Salta opened his eyelids after a deep slumber and surveyed the expanse of water before him and all around him.
He stared into the distance, seeing infinitely far with no especial effort, but then allowed his focus to relax and settle on the immediate -albeit, vast- expanse of water he stood in.
He saw ships all ‘around’ him -ragged things mostly; junkers, pirate vessels, smugglers and derelict cargo ships waiting to be commandeered and plundered. Spatially, they ranged from a dozen to several hundred kilometres away from him, but that mattered little because he didn’t exactly live in the spatial realm. Good thing too, because with his immense proportions he would certainly collapse under his own 3D spatial weight.

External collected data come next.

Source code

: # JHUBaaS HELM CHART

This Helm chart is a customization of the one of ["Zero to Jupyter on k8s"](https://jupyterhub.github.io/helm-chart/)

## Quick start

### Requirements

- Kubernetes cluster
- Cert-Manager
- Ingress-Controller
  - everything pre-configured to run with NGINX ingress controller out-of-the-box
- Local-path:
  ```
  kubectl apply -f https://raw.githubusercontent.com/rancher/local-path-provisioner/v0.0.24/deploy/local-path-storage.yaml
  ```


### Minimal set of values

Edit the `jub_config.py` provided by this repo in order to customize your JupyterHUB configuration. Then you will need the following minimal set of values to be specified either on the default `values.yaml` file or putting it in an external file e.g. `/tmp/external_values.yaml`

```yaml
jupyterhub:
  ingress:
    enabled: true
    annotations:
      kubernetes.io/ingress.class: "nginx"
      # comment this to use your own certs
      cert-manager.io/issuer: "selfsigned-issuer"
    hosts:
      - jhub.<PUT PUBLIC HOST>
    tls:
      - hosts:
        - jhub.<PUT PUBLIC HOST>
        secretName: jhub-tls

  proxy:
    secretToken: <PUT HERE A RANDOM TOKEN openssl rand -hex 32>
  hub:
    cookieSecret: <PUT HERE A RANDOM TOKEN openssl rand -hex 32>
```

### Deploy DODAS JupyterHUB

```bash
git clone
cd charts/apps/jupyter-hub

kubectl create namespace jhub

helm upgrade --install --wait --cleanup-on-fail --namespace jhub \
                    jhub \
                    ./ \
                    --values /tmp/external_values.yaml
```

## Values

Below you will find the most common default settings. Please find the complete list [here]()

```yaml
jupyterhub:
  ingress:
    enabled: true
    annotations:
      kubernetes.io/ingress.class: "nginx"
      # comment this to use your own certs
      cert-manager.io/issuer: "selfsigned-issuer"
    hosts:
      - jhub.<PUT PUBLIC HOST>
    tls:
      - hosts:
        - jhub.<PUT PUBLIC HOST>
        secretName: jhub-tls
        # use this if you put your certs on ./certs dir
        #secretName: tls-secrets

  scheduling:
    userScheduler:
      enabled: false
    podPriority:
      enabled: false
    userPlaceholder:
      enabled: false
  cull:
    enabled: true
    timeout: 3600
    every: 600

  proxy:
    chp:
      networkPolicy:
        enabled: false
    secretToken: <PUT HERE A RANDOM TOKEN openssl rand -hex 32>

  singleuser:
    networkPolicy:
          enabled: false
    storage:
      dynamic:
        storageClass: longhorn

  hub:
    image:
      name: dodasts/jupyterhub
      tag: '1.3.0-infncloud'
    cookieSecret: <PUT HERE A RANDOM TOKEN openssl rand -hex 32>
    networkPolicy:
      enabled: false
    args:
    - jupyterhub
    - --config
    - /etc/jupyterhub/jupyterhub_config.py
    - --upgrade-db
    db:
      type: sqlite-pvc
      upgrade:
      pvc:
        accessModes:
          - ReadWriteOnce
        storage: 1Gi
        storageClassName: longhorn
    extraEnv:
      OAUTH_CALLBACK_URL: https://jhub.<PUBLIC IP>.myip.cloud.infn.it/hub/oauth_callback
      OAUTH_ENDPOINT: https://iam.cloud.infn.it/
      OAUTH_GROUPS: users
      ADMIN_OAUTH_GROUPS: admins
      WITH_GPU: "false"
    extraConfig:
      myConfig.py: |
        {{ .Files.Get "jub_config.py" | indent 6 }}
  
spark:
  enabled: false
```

3D was a term he’d picked up over time from intercepting and processing every electro-magnetic (another term he’d picked up) transmission made by the 3D species on this planet (yet another term). He didn’t know what ‘D’ the humans would classify him as -if they could even conceive of a being such as he- but he was sure it was some D level that was supra-ordinate to their 3D.
So why did he envy them?
Because they hadn’t matured? Maybe.
Had he matured? He suspected he had.
In fact, he had a feeling that he had once been one of these little 3D creatures -one of these humans- but at some point the cone narrowed into a quickening spiral like a whirlpool only to an infinitesimally small threshold before beginning to grow and expand outward toward infinity in a widening spiral like a… like a….

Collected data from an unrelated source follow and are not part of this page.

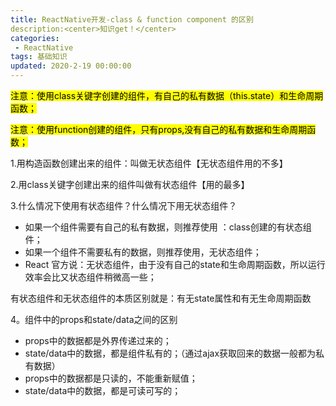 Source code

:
 ```yaml
---
title: ReactNative开发-class & function component 的区别
description:<center>知识get！</center>
categories:
 - ReactNative
tags: 基础知识
updated: 2020-2-19 00:00:00
---
```


<mark>注意：使用class关键字创建的组件，有自己的私有数据（this.state）和生命周期函数；</mark>

<mark>注意：使用function创建的组件，只有props,没有自己的私有数据和生命周期函数；</mark>

1.用构造函数创建出来的组件：叫做无状态组件【无状态组件用的不多】

2.用class关键字创建出来的组件叫做有状态组件【用的最多】

3.什么情况下使用有状态组件？什么情况下用无状态组件？

- 如果一个组件需要有自己的私有数据，则推荐使用 ：class创建的有状态组件；
- 如果一个组件不需要私有的数据，则推荐使用，无状态组件；
- React 官方说：无状态组件，由于没有自己的state和生命周期函数，所以运行效率会比又状态组件稍微高一些；

有状态组件和无状态组件的本质区别就是：有无state属性和有无生命周期函数

4。组件中的props和state/data之间的区别

- props中的数据都是外界传递过来的；
- state/data中的数据，都是组件私有的；（通过ajax获取回来的数据一般都为私有数据）
- props中的数据都是只读的，不能重新赋值；
- state/data中的数据，都是可读可写的；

“…reverse whirlpo-” he muttered low and slowly before catching and silencing himself. It was too late: the echo of his whispered words had caused violent upheaval in the waters before him and a large cascading impulse of water cascaded forward. He knew better than to try and stop it -if he but could with both hands meaningfully and eternally occupied. No, the best he could do would be to try and upset the wave by kicking it but that “remedy” would only cause more upset to the waters and perhaps an extinction-level-event.

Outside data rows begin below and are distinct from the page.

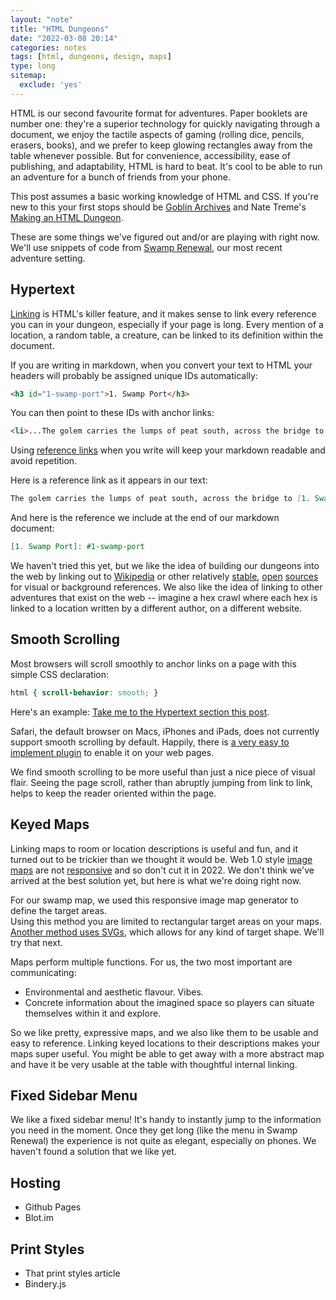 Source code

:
 ```yaml
---
layout: "note"
title: "HTML Dungeons"
date: "2022-03-08 20:14"
categories: notes
tags: [html, dungeons, design, maps]
type: long
sitemap:
  exclude: 'yes'
---
```


HTML is our second favourite format for adventures. Paper booklets are number one: they're a superior technology for quickly navigating through a document, we enjoy the tactile aspects of gaming (rolling dice, pencils, erasers, books), and we prefer to keep glowing rectangles away from the table whenever possible. But for convenience, accessibility, ease of publishing, and adaptability, HTML is hard to beat. It's cool to be able to run an adventure for a bunch of friends from your phone.

This post assumes a basic working knowledge of HTML and CSS. If you're new to this your first stops should be [Goblin Archives](https://goblinarchives.github.io/LiminalHorror/Game%20Design/Programs/#markdown) and Nate Treme's [Making an HTML Dungeon](https://www.youtube.com/watch?v=TRZ2w36wJi0&ab_channel=NateTreme).

These are some things we've figured out and/or are playing with right now. We'll use snippets of code from [Swamp Renewal](https://numbered.works/swamp-renewal), our most recent adventure setting.

## Hypertext

[Linking](https://www.w3.org/WhatIs.html) is HTML's killer feature, and it makes sense to link every reference you can in your dungeon, especially if your page is long. Every mention of a location, a random table, a creature, can be linked to its definition within the document.

If you are writing in markdown, when you convert your text to HTML your headers will probably be assigned unique IDs automatically:

```html
<h3 id="1-swamp-port">1. Swamp Port</h3>
```

You can then point to these IDs with anchor links:

```html
<li>...The golem carries the lumps of peat south, across the bridge to <a href="#1-swamp-port">1. Swamp Port</a>, where it stacks them to dry. ...</li>
```

Using [reference links](https://www.markdownguide.org/basic-syntax/#reference-style-links) when you write will keep your markdown readable and avoid repetition.

Here is a reference link as it appears in our text:

```markdown
The golem carries the lumps of peat south, across the bridge to [1. Swamp Port], where it stacks them to dry
```
And here is the reference we include at the end of our markdown document:

```markdown
[1. Swamp Port]: #1-swamp-port
```

We haven't tried this yet, but we like the idea of building our dungeons into the web by linking out to [Wikipedia]() or other relatively [stable](), [open]() [sources]() for visual or background references. We also like the idea of linking to other adventures that exist on the web -- imagine a hex crawl where each hex is linked to a location written by a different author, on a different website.

## Smooth Scrolling

Most browsers will scroll smoothly to anchor links on a page with this simple CSS declaration:

```css
html { scroll-behavior: smooth; }
```

Here's an example: [Take me to the Hypertext section this post](#hypertext).

Safari, the default browser on Macs, iPhones and iPads, does not currently support smooth scrolling by default. Happily, there is [a very easy to implement plugin](https://jonaskuske.github.io/smoothscroll-anchor-polyfill/) to enable it on your web pages.

We find smooth scrolling to be more useful than just a nice piece of visual flair. Seeing the page scroll, rather than abruptly jumping from link to link, helps to keep the reader oriented within the page.

## Keyed Maps

Linking maps to room or location descriptions is useful and fun, and it turned out to be trickier than we thought it would be. Web 1.0 style [image maps]() are not [responsive]() and so don't cut it in 2022. We don't think we've arrived at the best solution yet, but here is what we're doing right now.

For our swamp map, we used this responsive image map generator to define the target areas.  
Using this method you are limited to rectangular target areas on your maps. [Another method uses SVGs](http://thenewcode.com/760/Create-A-Responsive-Imagemap-With-SVG), which allows for any kind of target shape. We'll try that next.

Maps perform multiple functions. For us, the two most important are communicating:

* Environmental and aesthetic flavour. Vibes.
* Concrete information about the imagined space so players can situate themselves within it and explore.

So we like pretty, expressive maps, and we also like them to be usable and easy to reference. Linking keyed locations to their descriptions makes your maps super useful. You might be able to get away with a more abstract map and have it be very usable at the table with thoughtful internal linking.

## Fixed Sidebar Menu

We like a fixed sidebar menu! It's handy to instantly jump to the information you need in the moment. Once they get long (like the menu in Swamp Renewal) the experience is not quite as elegant, especially on phones. We haven't found a solution that we like yet.

## Hosting

* Github Pages
* Blot.im

## Print Styles

* That print styles article
* Bindery.js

So he watched the wave -the tsunami– go forth toward the central portion of the Lemurian archipelago some thousand kilometres away before turning his attention to his breath; keeping it regular but not too violent.
How long had he been here?
For all of time by the chronology of the 3Ds. For him it had been a moment and an eternity. He remembered the quickening of the whirlpool that had abruptly ended the thing that came before this eternal existence. Had that previous thing also been an eternity? Was such a thing possible?
The memory of that previous eternity was dark, which was a stark contrast to his clear recall of everything that had happened, ever in this eternity.
No, it wasn’t ‘dark’; it was light. Thinking back as best he could to that last eternity, his only memories where vague and implicit: accelerating upward, pain, ostracism, and then a bright, all-white consuming light before he woke up here with one purpose. That purpose, holding two things together. He knew this; and his muscles felt the strain of it every day, but he didn’t exactly know what those two things were.
Still he felt it was important enough to keep doing.
He looked east to the rising sun over the seemingly endless expanse of water, and realized that it was the beginning of the human ‘day’ in this part of the world. He had a little game he played which he felt helped him understand the humans better: He would stare at the sun and meditate on it as it moved around the Earth over 24 of their ‘hours’. The 24 hour period was important to their physiology and understanding of the world, and so he reckoned that he might gain some perspective about them -and mayhaps his own previous eternity- if he could really hone in on that 24 hour period and experience every instant of it.
Easing into his silent, still meditation, he made an-ever so careful adjustment of his arm so as not to disturb the planet more than he had to, and during this gentle application of effort his eyes closed for but a moment.
When they opened the sun was setting on this day. Or perhaps the next one. Or perhaps one further down their chronologically linear 3D road in a distant future time. Salta didn’t know, but all he could do was remain silent, keep breathing gently and resume paying attention.